▶ [RECORDS FOR THE TASK]:

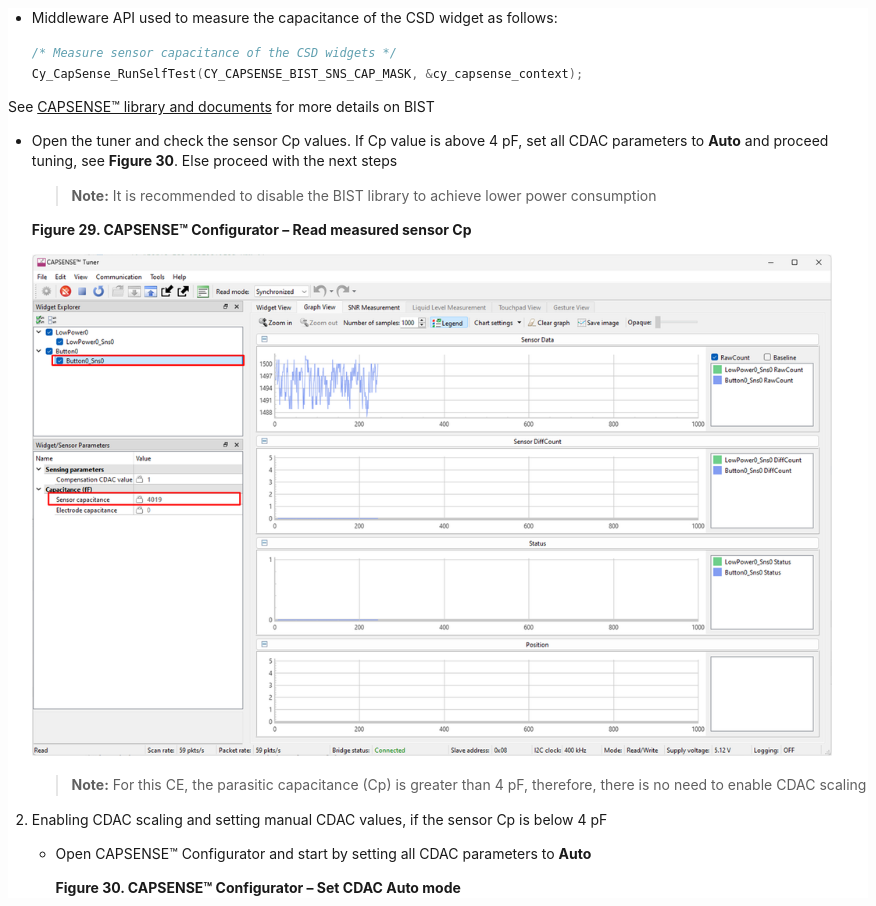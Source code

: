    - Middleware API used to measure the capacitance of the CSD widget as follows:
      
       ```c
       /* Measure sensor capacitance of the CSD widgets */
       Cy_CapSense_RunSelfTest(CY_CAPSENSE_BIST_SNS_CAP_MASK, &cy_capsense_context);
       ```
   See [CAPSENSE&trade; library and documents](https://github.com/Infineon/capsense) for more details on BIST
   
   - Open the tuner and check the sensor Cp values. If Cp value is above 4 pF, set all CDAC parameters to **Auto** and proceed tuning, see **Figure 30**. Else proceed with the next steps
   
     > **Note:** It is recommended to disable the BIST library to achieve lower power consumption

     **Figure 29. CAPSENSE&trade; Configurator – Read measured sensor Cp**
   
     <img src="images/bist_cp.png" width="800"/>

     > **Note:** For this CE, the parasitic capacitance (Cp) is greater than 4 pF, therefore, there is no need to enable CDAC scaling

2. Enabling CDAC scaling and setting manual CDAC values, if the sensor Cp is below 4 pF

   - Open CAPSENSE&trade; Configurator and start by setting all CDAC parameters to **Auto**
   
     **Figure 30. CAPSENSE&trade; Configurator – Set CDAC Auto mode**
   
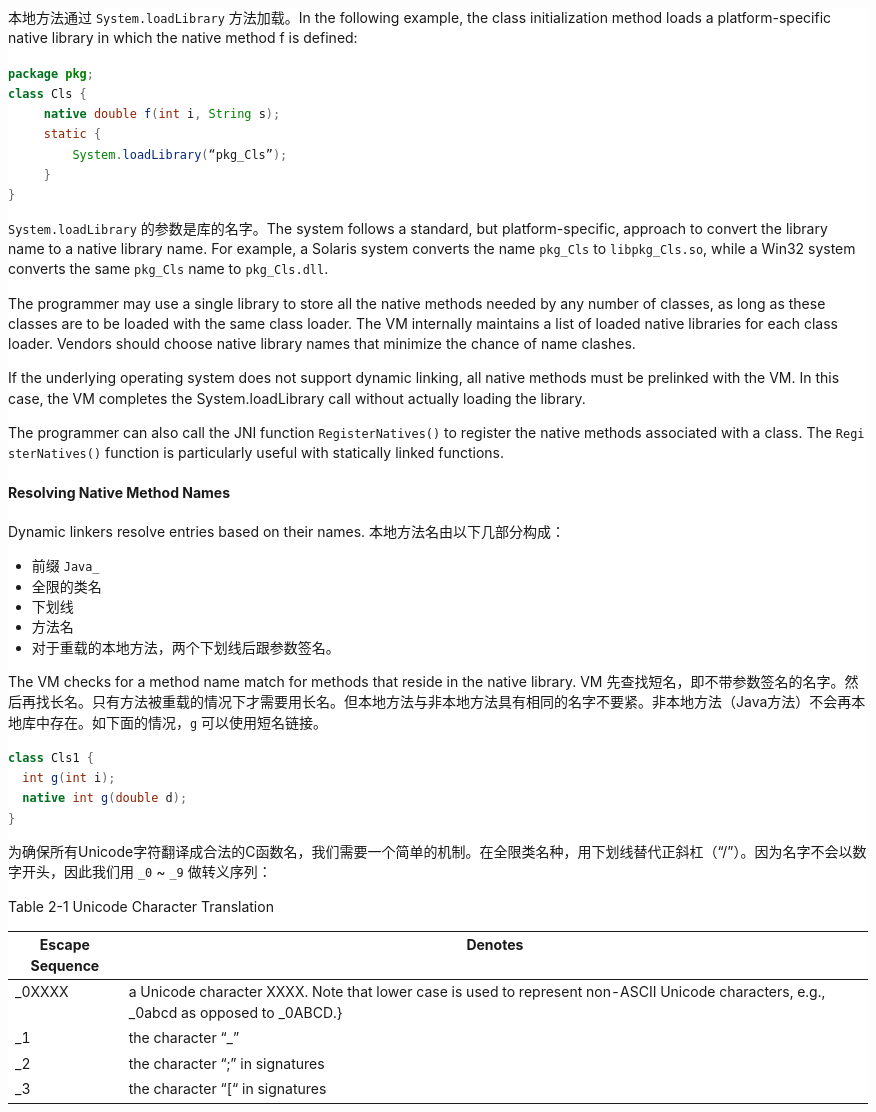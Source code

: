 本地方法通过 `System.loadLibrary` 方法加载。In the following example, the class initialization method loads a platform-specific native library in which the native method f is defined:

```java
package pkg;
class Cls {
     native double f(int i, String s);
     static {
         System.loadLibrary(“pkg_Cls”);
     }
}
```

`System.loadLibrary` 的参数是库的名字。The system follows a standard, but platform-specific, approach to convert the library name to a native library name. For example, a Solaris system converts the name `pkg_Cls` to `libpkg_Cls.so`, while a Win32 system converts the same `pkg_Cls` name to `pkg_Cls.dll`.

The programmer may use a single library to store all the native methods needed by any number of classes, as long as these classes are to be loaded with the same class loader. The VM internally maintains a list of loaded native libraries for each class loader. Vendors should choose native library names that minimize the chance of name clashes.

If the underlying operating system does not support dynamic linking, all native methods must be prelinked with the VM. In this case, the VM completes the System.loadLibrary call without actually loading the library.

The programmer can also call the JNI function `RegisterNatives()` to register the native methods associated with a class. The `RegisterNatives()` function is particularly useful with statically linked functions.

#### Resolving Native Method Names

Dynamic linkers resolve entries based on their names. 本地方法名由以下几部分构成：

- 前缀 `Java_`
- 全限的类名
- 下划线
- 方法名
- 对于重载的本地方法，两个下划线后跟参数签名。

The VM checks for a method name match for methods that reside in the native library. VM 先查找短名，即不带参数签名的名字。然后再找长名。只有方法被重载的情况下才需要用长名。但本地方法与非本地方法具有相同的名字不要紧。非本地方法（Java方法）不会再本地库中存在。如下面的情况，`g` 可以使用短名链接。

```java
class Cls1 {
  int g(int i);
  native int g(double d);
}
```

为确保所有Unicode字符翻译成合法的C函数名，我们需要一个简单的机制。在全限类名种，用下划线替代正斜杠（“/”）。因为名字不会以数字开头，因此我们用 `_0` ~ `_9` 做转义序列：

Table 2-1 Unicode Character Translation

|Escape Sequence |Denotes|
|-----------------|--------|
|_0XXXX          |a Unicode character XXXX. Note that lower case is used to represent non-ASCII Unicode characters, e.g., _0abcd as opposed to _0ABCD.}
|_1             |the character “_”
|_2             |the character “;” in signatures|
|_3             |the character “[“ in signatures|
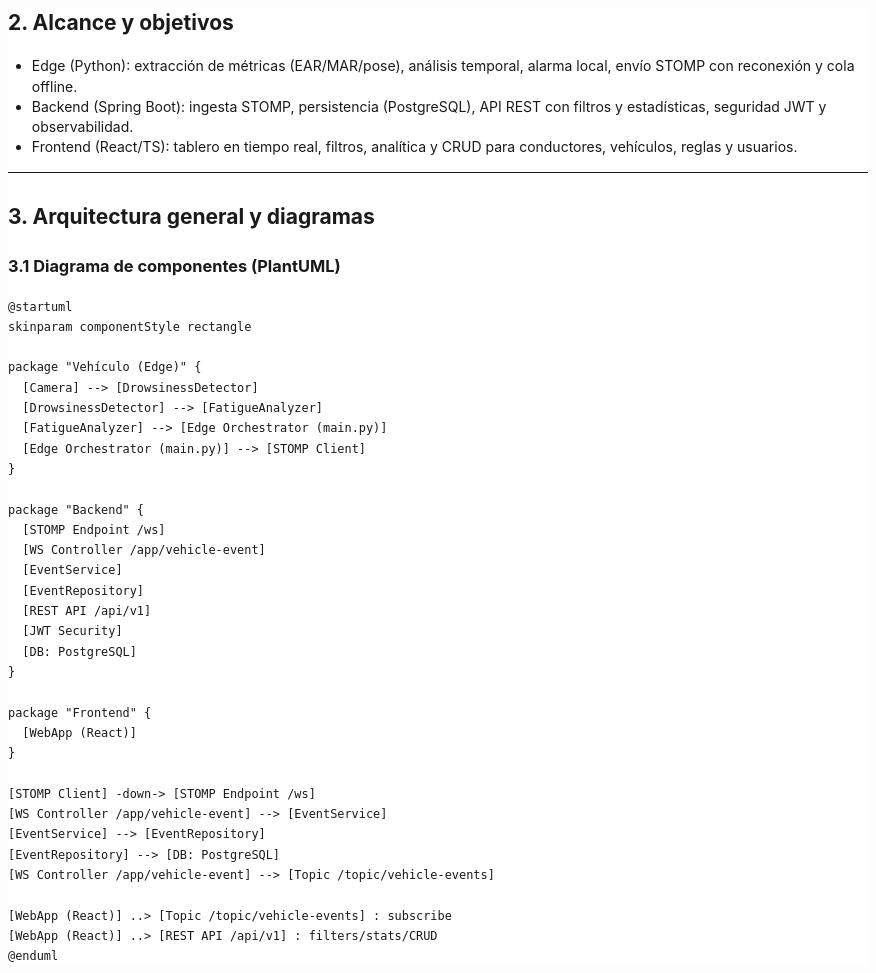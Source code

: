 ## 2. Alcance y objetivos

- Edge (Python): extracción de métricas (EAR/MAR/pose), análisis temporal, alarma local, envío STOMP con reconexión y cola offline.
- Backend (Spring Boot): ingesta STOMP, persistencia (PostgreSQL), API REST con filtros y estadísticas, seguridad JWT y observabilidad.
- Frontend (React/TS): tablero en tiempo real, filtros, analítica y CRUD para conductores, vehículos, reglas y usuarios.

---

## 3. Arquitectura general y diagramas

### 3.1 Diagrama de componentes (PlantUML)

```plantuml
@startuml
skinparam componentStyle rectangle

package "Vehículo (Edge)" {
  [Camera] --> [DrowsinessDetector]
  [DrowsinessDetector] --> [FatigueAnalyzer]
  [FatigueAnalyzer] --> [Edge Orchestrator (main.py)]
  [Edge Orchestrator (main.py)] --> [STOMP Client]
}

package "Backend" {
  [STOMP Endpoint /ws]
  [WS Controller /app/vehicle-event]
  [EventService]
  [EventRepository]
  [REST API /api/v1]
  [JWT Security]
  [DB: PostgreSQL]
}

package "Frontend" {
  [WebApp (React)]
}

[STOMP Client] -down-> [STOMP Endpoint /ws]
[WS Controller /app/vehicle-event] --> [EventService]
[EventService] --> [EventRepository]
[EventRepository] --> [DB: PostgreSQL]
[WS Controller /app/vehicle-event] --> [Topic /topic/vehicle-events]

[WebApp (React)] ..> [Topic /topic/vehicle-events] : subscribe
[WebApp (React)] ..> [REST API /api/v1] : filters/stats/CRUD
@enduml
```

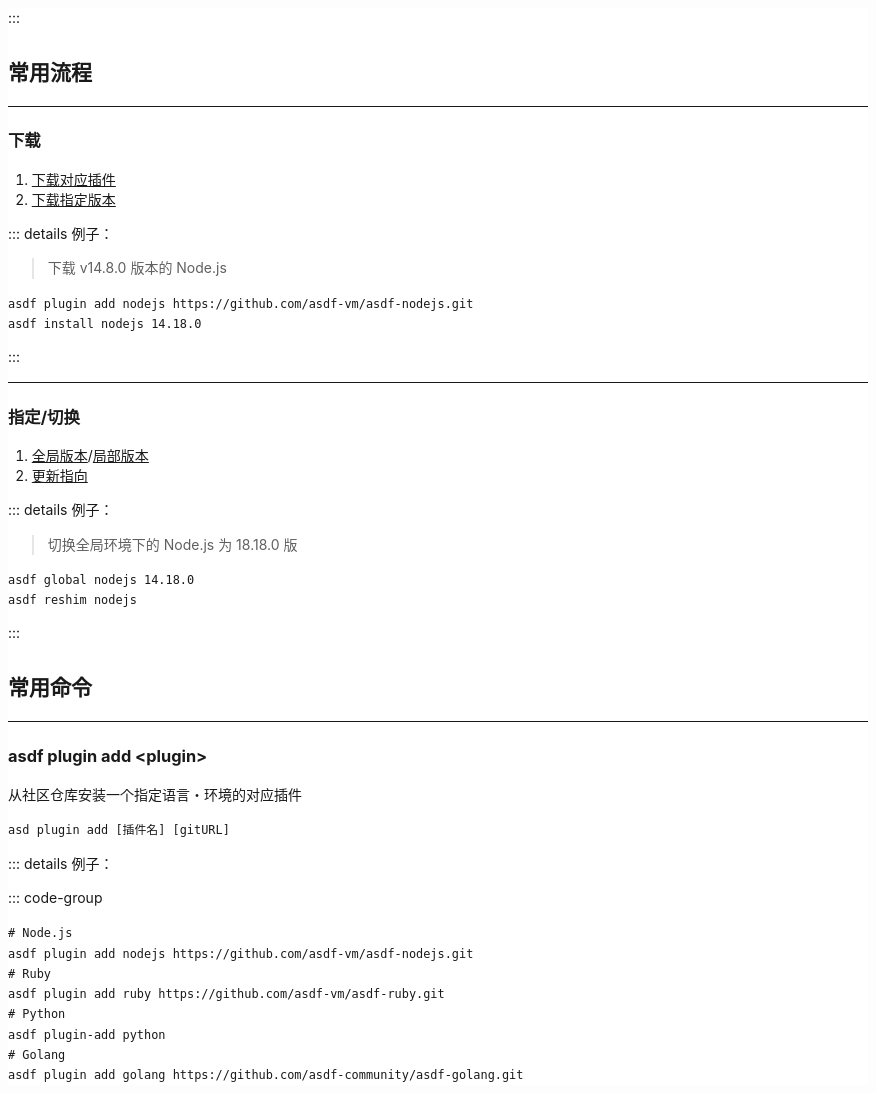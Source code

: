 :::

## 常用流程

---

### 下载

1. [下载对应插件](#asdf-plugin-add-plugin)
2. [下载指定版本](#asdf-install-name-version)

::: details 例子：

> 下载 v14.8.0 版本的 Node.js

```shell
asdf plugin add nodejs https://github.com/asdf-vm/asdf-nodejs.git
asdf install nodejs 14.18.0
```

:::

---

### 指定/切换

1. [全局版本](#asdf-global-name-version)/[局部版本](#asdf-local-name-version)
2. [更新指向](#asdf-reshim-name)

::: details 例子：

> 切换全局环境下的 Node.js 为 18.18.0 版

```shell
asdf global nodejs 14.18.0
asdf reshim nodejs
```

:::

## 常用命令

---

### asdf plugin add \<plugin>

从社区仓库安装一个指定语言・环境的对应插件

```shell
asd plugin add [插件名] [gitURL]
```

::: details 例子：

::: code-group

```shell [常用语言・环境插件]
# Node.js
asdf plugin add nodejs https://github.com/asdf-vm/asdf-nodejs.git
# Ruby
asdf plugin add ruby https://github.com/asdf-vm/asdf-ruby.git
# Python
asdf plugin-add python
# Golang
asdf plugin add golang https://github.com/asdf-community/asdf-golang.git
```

▶ [WHAT TO WORK ON]: After reading through the material, report every line that holds "React".

▶ [OUTPUT FOR THIS EXERCISE]:
- Frontend (React/TS): tablero en tiempo real, filtros, analítica y CRUD para conductores, vehículos, reglas y usuarios.
  [WebApp (React)]
[WebApp (React)] ..> [Topic /topic/vehicle-events] : subscribe
[WebApp (React)] ..> [REST API /api/v1] : filters/stats/CRUD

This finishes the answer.